[Dataset entries]
##########
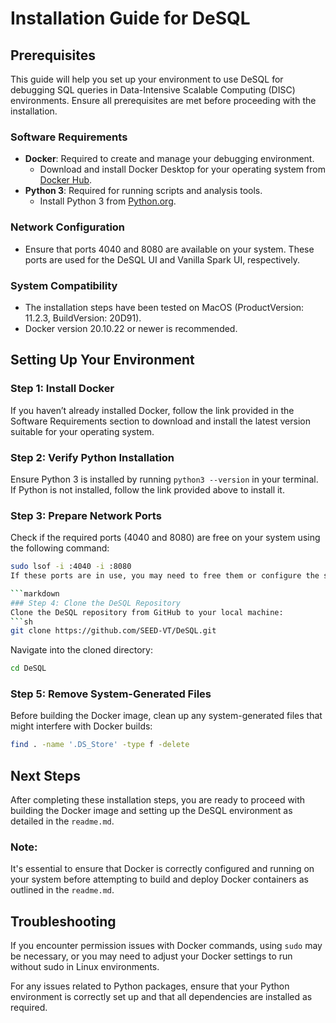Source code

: # Installation Guide for DeSQL

## Prerequisites
This guide will help you set up your environment to use DeSQL for debugging SQL queries in Data-Intensive Scalable Computing (DISC) environments. Ensure all prerequisites are met before proceeding with the installation.

### Software Requirements
- **Docker**: Required to create and manage your debugging environment.
  - Download and install Docker Desktop for your operating system from [Docker Hub](https://www.docker.com/products/docker-desktop/).
- **Python 3**: Required for running scripts and analysis tools.
  - Install Python 3 from [Python.org](https://www.python.org/downloads/).

### Network Configuration
- Ensure that ports 4040 and 8080 are available on your system. These ports are used for the DeSQL UI and Vanilla Spark UI, respectively.

### System Compatibility
- The installation steps have been tested on MacOS (ProductVersion: 11.2.3, BuildVersion: 20D91).
- Docker version 20.10.22 or newer is recommended.

## Setting Up Your Environment

### Step 1: Install Docker
If you haven’t already installed Docker, follow the link provided in the Software Requirements section to download and install the latest version suitable for your operating system.

### Step 2: Verify Python Installation
Ensure Python 3 is installed by running `python3 --version` in your terminal. If Python is not installed, follow the link provided above to install it.

### Step 3: Prepare Network Ports
Check if the required ports (4040 and 8080) are free on your system using the following command:
```bash
sudo lsof -i :4040 -i :8080
If these ports are in use, you may need to free them or configure the software to use different ports.

```markdown
### Step 4: Clone the DeSQL Repository
Clone the DeSQL repository from GitHub to your local machine:
```sh
git clone https://github.com/SEED-VT/DeSQL.git
```
Navigate into the cloned directory:
```sh
cd DeSQL
```

### Step 5: Remove System-Generated Files
Before building the Docker image, clean up any system-generated files that might interfere with Docker builds:
```sh
find . -name '.DS_Store' -type f -delete
```

## Next Steps
After completing these installation steps, you are ready to proceed with building the Docker image and setting up the DeSQL environment as detailed in the `readme.md`.

### Note:
It's essential to ensure that Docker is correctly configured and running on your system before attempting to build and deploy Docker containers as outlined in the `readme.md`.

## Troubleshooting
If you encounter permission issues with Docker commands, using `sudo` may be necessary, or you may need to adjust your Docker settings to run without sudo in Linux environments.

For any issues related to Python packages, ensure that your Python environment is correctly set up and that all dependencies are installed as required.
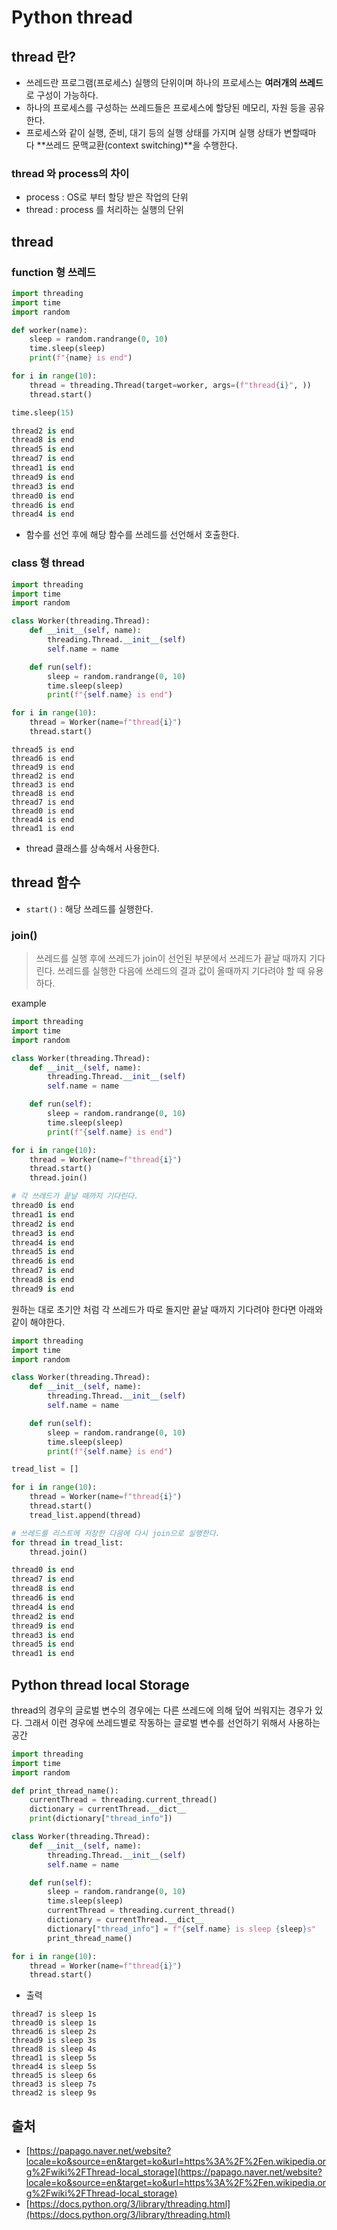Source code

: # Python thread

## thread 란?

- 쓰레드란 프로그램(프로세스) 실행의 단위이며 하나의 프로세스는 **여러개의 쓰레드**로 구성이 가능하다.
- 하나의 프로세스를 구성하는 쓰레드들은 프로세스에 할당된 메모리, 자원 등을 공유한다.
- 프로세스와 같이 실행, 준비, 대기 등의 실행 상태를 가지며 실행 상태가 변할때마다 **쓰레드 문맥교환(context switching)**을 수행한다.

### thread 와 process의 차이

- process : OS로 부터 할당 받은 작업의 단위
- thread : process 를 처리하는 실행의 단위

## thread

### function 형 쓰레드

```python
import threading
import time
import random

def worker(name):
    sleep = random.randrange(0, 10)
    time.sleep(sleep)
    print(f"{name} is end")

for i in range(10):
    thread = threading.Thread(target=worker, args=(f"thread{i}", ))
    thread.start()

time.sleep(15)
```

```python
thread2 is end
thread8 is end
thread5 is end
thread7 is end
thread1 is end
thread9 is end
thread3 is end
thread0 is end
thread6 is end
thread4 is end
```

- 함수를 선언 후에 해당 함수를 쓰레드를 선언해서 호출한다.

### class 형 thread

```python
import threading
import time
import random

class Worker(threading.Thread):
    def __init__(self, name):
        threading.Thread.__init__(self)
        self.name = name

    def run(self):
        sleep = random.randrange(0, 10)
        time.sleep(sleep)
        print(f"{self.name} is end")

for i in range(10):
    thread = Worker(name=f"thread{i}")
    thread.start()
```

```
thread5 is end
thread6 is end
thread9 is end
thread2 is end
thread3 is end
thread8 is end
thread7 is end
thread0 is end
thread4 is end
thread1 is end
```

- thread 클래스를 상속해서 사용한다.

## thread 함수

- `start()`  : 해당 쓰레드를 실행한다.


### join()

> 쓰레드를 실행 후에 쓰레드가 join이 선언된 부분에서 쓰레드가 끝날 때까지 기다린다.
쓰레드를 실행한 다음에 쓰레드의 결과 값이 올때까지 기다려야 할 때 유용하다.
> 

example

```python
import threading
import time
import random

class Worker(threading.Thread):
    def __init__(self, name):
        threading.Thread.__init__(self)
        self.name = name

    def run(self):
        sleep = random.randrange(0, 10)
        time.sleep(sleep)
        print(f"{self.name} is end")

for i in range(10):
    thread = Worker(name=f"thread{i}")
    thread.start()
    thread.join()
```

```python
# 각 쓰레드가 끝날 때까지 기다린다.
thread0 is end
thread1 is end
thread2 is end
thread3 is end
thread4 is end
thread5 is end
thread6 is end
thread7 is end
thread8 is end
thread9 is end
```

원하는 대로 초기안 처럼 각 쓰레드가 따로 돌지만 끝날 때까지 기다려야 한다면 아래와 같이 해야한다.

```python
import threading
import time
import random

class Worker(threading.Thread):
    def __init__(self, name):
        threading.Thread.__init__(self)
        self.name = name

    def run(self):
        sleep = random.randrange(0, 10)
        time.sleep(sleep)
        print(f"{self.name} is end")

tread_list = []

for i in range(10):
    thread = Worker(name=f"thread{i}")
    thread.start()
    tread_list.append(thread)

# 쓰레드를 리스트에 저장한 다음에 다시 join으로 실행한다.
for thread in tread_list:
    thread.join()
```

```python
thread0 is end
thread7 is end
thread8 is end
thread6 is end
thread4 is end
thread2 is end
thread9 is end
thread3 is end
thread5 is end
thread1 is end
```

## Python thread local Storage

thread의 경우의 글로벌 변수의 경우에는 다른 쓰레드에 의해 덮어 씌워지는 경우가 있다. 그래서 이런 경우에 쓰레드별로 작동하는 글로벌 변수를 선언하기 위해서 사용하는 공간

```python
import threading
import time
import random

def print_thread_name():
    currentThread = threading.current_thread()
    dictionary = currentThread.__dict__
    print(dictionary["thread_info"])

class Worker(threading.Thread):
    def __init__(self, name):
        threading.Thread.__init__(self)
        self.name = name

    def run(self):
        sleep = random.randrange(0, 10)
        time.sleep(sleep)
        currentThread = threading.current_thread()
        dictionary = currentThread.__dict__
        dictionary["thread_info"] = f"{self.name} is sleep {sleep}s"
        print_thread_name()

for i in range(10):
    thread = Worker(name=f"thread{i}")
    thread.start()
```

- 출력

```
thread7 is sleep 1s
thread0 is sleep 1s
thread6 is sleep 2s
thread9 is sleep 3s
thread8 is sleep 4s
thread1 is sleep 5s
thread4 is sleep 5s
thread5 is sleep 6s
thread3 is sleep 7s
thread2 is sleep 9s
```

## 출처

- [https://papago.naver.net/website?locale=ko&source=en&target=ko&url=https%3A%2F%2Fen.wikipedia.org%2Fwiki%2FThread-local_storage](https://papago.naver.net/website?locale=ko&source=en&target=ko&url=https%3A%2F%2Fen.wikipedia.org%2Fwiki%2FThread-local_storage)
- [https://docs.python.org/3/library/threading.html](https://docs.python.org/3/library/threading.html)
##########
With the images excluded, reproduce the data above precisely as written.

Source code

: # Installation Guide for DeSQL

## Prerequisites
This guide will help you set up your environment to use DeSQL for debugging SQL queries in Data-Intensive Scalable Computing (DISC) environments. Ensure all prerequisites are met before proceeding with the installation.

### Software Requirements
- **Docker**: Required to create and manage your debugging environment.
  - Download and install Docker Desktop for your operating system from [Docker Hub](https://www.docker.com/products/docker-desktop/).
- **Python 3**: Required for running scripts and analysis tools.
  - Install Python 3 from [Python.org](https://www.python.org/downloads/).

### Network Configuration
- Ensure that ports 4040 and 8080 are available on your system. These ports are used for the DeSQL UI and Vanilla Spark UI, respectively.

### System Compatibility
- The installation steps have been tested on MacOS (ProductVersion: 11.2.3, BuildVersion: 20D91).
- Docker version 20.10.22 or newer is recommended.

## Setting Up Your Environment

### Step 1: Install Docker
If you haven’t already installed Docker, follow the link provided in the Software Requirements section to download and install the latest version suitable for your operating system.

### Step 2: Verify Python Installation
Ensure Python 3 is installed by running `python3 --version` in your terminal. If Python is not installed, follow the link provided above to install it.

### Step 3: Prepare Network Ports
Check if the required ports (4040 and 8080) are free on your system using the following command:
```bash
sudo lsof -i :4040 -i :8080
If these ports are in use, you may need to free them or configure the software to use different ports.

```markdown
### Step 4: Clone the DeSQL Repository
Clone the DeSQL repository from GitHub to your local machine:
```sh
git clone https://github.com/SEED-VT/DeSQL.git
```
Navigate into the cloned directory:
```sh
cd DeSQL
```

### Step 5: Remove System-Generated Files
Before building the Docker image, clean up any system-generated files that might interfere with Docker builds:
```sh
find . -name '.DS_Store' -type f -delete
```

## Next Steps
After completing these installation steps, you are ready to proceed with building the Docker image and setting up the DeSQL environment as detailed in the `readme.md`.

### Note:
It's essential to ensure that Docker is correctly configured and running on your system before attempting to build and deploy Docker containers as outlined in the `readme.md`.

## Troubleshooting
If you encounter permission issues with Docker commands, using `sudo` may be necessary, or you may need to adjust your Docker settings to run without sudo in Linux environments.

For any issues related to Python packages, ensure that your Python environment is correctly set up and that all dependencies are installed as required.
Source code

: # Python thread

## thread 란?

- 쓰레드란 프로그램(프로세스) 실행의 단위이며 하나의 프로세스는 **여러개의 쓰레드**로 구성이 가능하다.
- 하나의 프로세스를 구성하는 쓰레드들은 프로세스에 할당된 메모리, 자원 등을 공유한다.
- 프로세스와 같이 실행, 준비, 대기 등의 실행 상태를 가지며 실행 상태가 변할때마다 **쓰레드 문맥교환(context switching)**을 수행한다.

### thread 와 process의 차이

- process : OS로 부터 할당 받은 작업의 단위
- thread : process 를 처리하는 실행의 단위

## thread

### function 형 쓰레드

```python
import threading
import time
import random

def worker(name):
    sleep = random.randrange(0, 10)
    time.sleep(sleep)
    print(f"{name} is end")

for i in range(10):
    thread = threading.Thread(target=worker, args=(f"thread{i}", ))
    thread.start()

time.sleep(15)
```

```python
thread2 is end
thread8 is end
thread5 is end
thread7 is end
thread1 is end
thread9 is end
thread3 is end
thread0 is end
thread6 is end
thread4 is end
```

- 함수를 선언 후에 해당 함수를 쓰레드를 선언해서 호출한다.

### class 형 thread

```python
import threading
import time
import random

class Worker(threading.Thread):
    def __init__(self, name):
        threading.Thread.__init__(self)
        self.name = name

    def run(self):
        sleep = random.randrange(0, 10)
        time.sleep(sleep)
        print(f"{self.name} is end")

for i in range(10):
    thread = Worker(name=f"thread{i}")
    thread.start()
```

```
thread5 is end
thread6 is end
thread9 is end
thread2 is end
thread3 is end
thread8 is end
thread7 is end
thread0 is end
thread4 is end
thread1 is end
```

- thread 클래스를 상속해서 사용한다.

## thread 함수

- `start()`  : 해당 쓰레드를 실행한다.


### join()

> 쓰레드를 실행 후에 쓰레드가 join이 선언된 부분에서 쓰레드가 끝날 때까지 기다린다.
쓰레드를 실행한 다음에 쓰레드의 결과 값이 올때까지 기다려야 할 때 유용하다.
> 

example

```python
import threading
import time
import random

class Worker(threading.Thread):
    def __init__(self, name):
        threading.Thread.__init__(self)
        self.name = name

    def run(self):
        sleep = random.randrange(0, 10)
        time.sleep(sleep)
        print(f"{self.name} is end")

for i in range(10):
    thread = Worker(name=f"thread{i}")
    thread.start()
    thread.join()
```

```python
# 각 쓰레드가 끝날 때까지 기다린다.
thread0 is end
thread1 is end
thread2 is end
thread3 is end
thread4 is end
thread5 is end
thread6 is end
thread7 is end
thread8 is end
thread9 is end
```

원하는 대로 초기안 처럼 각 쓰레드가 따로 돌지만 끝날 때까지 기다려야 한다면 아래와 같이 해야한다.

```python
import threading
import time
import random

class Worker(threading.Thread):
    def __init__(self, name):
        threading.Thread.__init__(self)
        self.name = name

    def run(self):
        sleep = random.randrange(0, 10)
        time.sleep(sleep)
        print(f"{self.name} is end")

tread_list = []

for i in range(10):
    thread = Worker(name=f"thread{i}")
    thread.start()
    tread_list.append(thread)

# 쓰레드를 리스트에 저장한 다음에 다시 join으로 실행한다.
for thread in tread_list:
    thread.join()
```

```python
thread0 is end
thread7 is end
thread8 is end
thread6 is end
thread4 is end
thread2 is end
thread9 is end
thread3 is end
thread5 is end
thread1 is end
```

## Python thread local Storage

thread의 경우의 글로벌 변수의 경우에는 다른 쓰레드에 의해 덮어 씌워지는 경우가 있다. 그래서 이런 경우에 쓰레드별로 작동하는 글로벌 변수를 선언하기 위해서 사용하는 공간

```python
import threading
import time
import random

def print_thread_name():
    currentThread = threading.current_thread()
    dictionary = currentThread.__dict__
    print(dictionary["thread_info"])

class Worker(threading.Thread):
    def __init__(self, name):
        threading.Thread.__init__(self)
        self.name = name

    def run(self):
        sleep = random.randrange(0, 10)
        time.sleep(sleep)
        currentThread = threading.current_thread()
        dictionary = currentThread.__dict__
        dictionary["thread_info"] = f"{self.name} is sleep {sleep}s"
        print_thread_name()

for i in range(10):
    thread = Worker(name=f"thread{i}")
    thread.start()
```

- 출력

```
thread7 is sleep 1s
thread0 is sleep 1s
thread6 is sleep 2s
thread9 is sleep 3s
thread8 is sleep 4s
thread1 is sleep 5s
thread4 is sleep 5s
thread5 is sleep 6s
thread3 is sleep 7s
thread2 is sleep 9s
```

## 출처

- [https://papago.naver.net/website?locale=ko&source=en&target=ko&url=https%3A%2F%2Fen.wikipedia.org%2Fwiki%2FThread-local_storage](https://papago.naver.net/website?locale=ko&source=en&target=ko&url=https%3A%2F%2Fen.wikipedia.org%2Fwiki%2FThread-local_storage)
- [https://docs.python.org/3/library/threading.html](https://docs.python.org/3/library/threading.html)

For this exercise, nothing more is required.